* Exercise description:
Return only the lines of the listing below that run from the line with "# sleep_until_or_later" through the line with "### Design approach: Coarse", both ends included, exactly as written.

* Extracted data:
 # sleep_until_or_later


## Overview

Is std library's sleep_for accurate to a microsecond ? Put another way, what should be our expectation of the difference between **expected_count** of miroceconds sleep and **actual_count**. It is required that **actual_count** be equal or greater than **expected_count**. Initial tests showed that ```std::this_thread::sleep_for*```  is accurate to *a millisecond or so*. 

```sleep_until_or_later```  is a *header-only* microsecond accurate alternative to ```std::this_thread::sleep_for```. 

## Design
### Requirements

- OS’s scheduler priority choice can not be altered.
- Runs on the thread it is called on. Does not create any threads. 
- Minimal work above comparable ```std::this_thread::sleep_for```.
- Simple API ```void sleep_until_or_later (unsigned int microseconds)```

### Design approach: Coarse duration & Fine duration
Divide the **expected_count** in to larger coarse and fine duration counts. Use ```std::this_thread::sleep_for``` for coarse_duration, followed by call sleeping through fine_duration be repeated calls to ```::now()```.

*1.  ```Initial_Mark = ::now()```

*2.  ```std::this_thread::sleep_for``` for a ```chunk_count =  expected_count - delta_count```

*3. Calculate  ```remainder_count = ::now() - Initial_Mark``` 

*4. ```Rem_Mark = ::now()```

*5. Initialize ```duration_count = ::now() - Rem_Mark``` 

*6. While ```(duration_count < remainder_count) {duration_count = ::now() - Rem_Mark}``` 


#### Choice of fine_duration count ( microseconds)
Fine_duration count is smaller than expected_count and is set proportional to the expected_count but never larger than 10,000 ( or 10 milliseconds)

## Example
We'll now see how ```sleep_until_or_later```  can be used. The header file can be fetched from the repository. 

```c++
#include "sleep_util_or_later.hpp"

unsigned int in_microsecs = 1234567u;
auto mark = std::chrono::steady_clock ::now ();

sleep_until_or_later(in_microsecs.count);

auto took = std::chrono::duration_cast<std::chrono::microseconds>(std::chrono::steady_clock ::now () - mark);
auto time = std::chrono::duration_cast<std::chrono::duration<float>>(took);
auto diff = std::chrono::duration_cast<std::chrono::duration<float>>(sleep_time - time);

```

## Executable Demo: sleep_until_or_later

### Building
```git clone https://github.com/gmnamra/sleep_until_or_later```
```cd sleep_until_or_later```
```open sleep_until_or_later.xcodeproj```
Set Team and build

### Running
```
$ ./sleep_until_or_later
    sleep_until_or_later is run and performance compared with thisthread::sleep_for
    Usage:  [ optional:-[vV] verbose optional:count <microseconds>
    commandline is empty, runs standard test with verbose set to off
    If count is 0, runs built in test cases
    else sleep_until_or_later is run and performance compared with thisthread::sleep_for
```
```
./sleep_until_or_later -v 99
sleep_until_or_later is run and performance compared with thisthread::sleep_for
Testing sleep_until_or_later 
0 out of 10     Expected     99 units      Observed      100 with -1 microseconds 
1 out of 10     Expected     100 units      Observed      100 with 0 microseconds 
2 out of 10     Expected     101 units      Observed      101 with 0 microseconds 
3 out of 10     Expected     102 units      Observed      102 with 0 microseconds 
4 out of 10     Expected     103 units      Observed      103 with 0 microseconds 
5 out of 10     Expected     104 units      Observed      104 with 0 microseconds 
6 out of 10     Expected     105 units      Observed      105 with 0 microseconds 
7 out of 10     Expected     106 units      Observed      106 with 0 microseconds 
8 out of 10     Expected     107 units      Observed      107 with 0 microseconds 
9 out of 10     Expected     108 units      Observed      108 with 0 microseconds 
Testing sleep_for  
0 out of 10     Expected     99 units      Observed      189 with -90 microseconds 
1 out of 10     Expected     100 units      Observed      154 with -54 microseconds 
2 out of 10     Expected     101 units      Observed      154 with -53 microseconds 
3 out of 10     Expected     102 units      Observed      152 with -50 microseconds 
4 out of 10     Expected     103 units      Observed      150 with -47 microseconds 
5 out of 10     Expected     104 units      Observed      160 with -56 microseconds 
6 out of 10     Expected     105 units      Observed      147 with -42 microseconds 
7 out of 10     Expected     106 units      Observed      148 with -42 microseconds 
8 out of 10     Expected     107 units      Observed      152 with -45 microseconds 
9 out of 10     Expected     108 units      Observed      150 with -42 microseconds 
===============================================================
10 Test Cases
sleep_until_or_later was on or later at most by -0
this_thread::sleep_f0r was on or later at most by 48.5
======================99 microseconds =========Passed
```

* * *

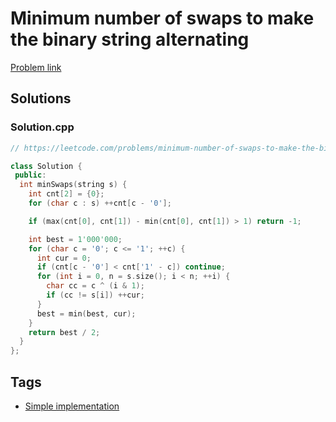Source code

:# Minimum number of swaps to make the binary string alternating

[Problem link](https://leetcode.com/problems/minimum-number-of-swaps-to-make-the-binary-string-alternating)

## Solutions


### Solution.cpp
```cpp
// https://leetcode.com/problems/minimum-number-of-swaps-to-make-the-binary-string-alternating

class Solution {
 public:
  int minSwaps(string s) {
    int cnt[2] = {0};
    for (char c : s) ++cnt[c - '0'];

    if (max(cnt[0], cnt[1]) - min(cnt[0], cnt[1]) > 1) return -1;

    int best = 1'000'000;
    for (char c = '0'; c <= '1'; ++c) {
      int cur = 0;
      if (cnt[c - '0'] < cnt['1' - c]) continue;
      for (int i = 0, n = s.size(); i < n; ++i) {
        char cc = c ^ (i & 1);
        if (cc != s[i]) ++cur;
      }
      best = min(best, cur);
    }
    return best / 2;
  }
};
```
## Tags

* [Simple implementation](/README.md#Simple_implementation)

* Task answer:
 # sleep_until_or_later


## Overview

Is std library's sleep_for accurate to a microsecond ? Put another way, what should be our expectation of the difference between **expected_count** of miroceconds sleep and **actual_count**. It is required that **actual_count** be equal or greater than **expected_count**. Initial tests showed that ```std::this_thread::sleep_for*```  is accurate to *a millisecond or so*. 

```sleep_until_or_later```  is a *header-only* microsecond accurate alternative to ```std::this_thread::sleep_for```. 

## Design
### Requirements

- OS’s scheduler priority choice can not be altered.
- Runs on the thread it is called on. Does not create any threads. 
- Minimal work above comparable ```std::this_thread::sleep_for```.
- Simple API ```void sleep_until_or_later (unsigned int microseconds)```

### Design approach: Coarse duration & Fine duration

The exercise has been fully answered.